平成28年度 秋期 ネットワークスペシャリスト試験 午前Ⅱ 問9
テクノロジ/ネットワークMPLS の説明として,適切なものはどれか。
出典:平成28年度 秋期 ネットワークスペシャリスト試験 午前Ⅱ 問9
- アIP プロトコルに暗号化や認証などのセキュリティ機能を付加するための規格である。
- イL2F と PPTP を統合して改良したデータリンク層のトンネリングプロトコルである。
- ウPPP データフレームを IP パケットでカプセル化して,インターネットを通過させるためのトンネリングプロトコルである。
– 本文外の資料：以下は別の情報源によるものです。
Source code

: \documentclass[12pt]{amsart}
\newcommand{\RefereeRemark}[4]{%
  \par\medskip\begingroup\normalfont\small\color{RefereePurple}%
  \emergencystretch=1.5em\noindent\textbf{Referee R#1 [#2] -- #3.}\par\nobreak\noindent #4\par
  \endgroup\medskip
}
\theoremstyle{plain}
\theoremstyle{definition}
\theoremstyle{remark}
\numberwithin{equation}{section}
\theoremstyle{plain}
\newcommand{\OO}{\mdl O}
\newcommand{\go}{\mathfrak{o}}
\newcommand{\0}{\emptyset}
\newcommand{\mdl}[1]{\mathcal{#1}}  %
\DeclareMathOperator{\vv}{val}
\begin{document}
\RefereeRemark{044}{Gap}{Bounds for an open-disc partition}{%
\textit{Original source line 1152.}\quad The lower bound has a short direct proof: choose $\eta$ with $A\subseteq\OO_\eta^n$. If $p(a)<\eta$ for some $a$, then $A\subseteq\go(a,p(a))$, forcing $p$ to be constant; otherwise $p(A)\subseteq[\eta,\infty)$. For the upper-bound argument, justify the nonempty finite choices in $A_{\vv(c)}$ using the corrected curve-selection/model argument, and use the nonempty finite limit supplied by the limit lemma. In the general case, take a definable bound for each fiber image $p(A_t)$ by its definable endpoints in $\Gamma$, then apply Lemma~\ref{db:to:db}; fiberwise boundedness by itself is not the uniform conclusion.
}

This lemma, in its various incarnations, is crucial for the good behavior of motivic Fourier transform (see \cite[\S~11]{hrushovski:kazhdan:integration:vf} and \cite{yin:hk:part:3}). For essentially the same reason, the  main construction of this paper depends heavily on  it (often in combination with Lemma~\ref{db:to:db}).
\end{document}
- エラベルと呼ばれる識別子を挿入することによって,IP アドレスに依存しないルーティングを実現する,ラベルスイッチング方式を用いたパケット転送技術である。
正解:エ
解説
MPLS(Multi-Protocol Label Switching)は,パケットにラベルと呼ばれる短い識別子を挿入し,そのラベルに基づいて高速に転送するラベルスイッチング方式の技術です。転送時に IP アドレスを都度参照する必要がなく,IP アドレス体系に依存しない経路制御を実現できるため,大規模な広域網でのトラフィックエンジニアリングなどに使われます。
選択肢ごとの解説
- ア誤り。IP に暗号化や認証機能を付加する規格は IPsec の説明です。
- イ誤り。L2F と PPTP を統合して改良したトンネリングプロトコルは L2TP の説明です。
- ウ誤り。PPP フレームを IP パケットでカプセル化してインターネットを通過させるのは PPPoE や L2TP など,PPP 系のトンネリングプロトコルの説明です。
- エ正しい。ラベルを用いたラベルスイッチング方式によって IP アドレスに依存しないパケット転送を実現するのが MPLS です。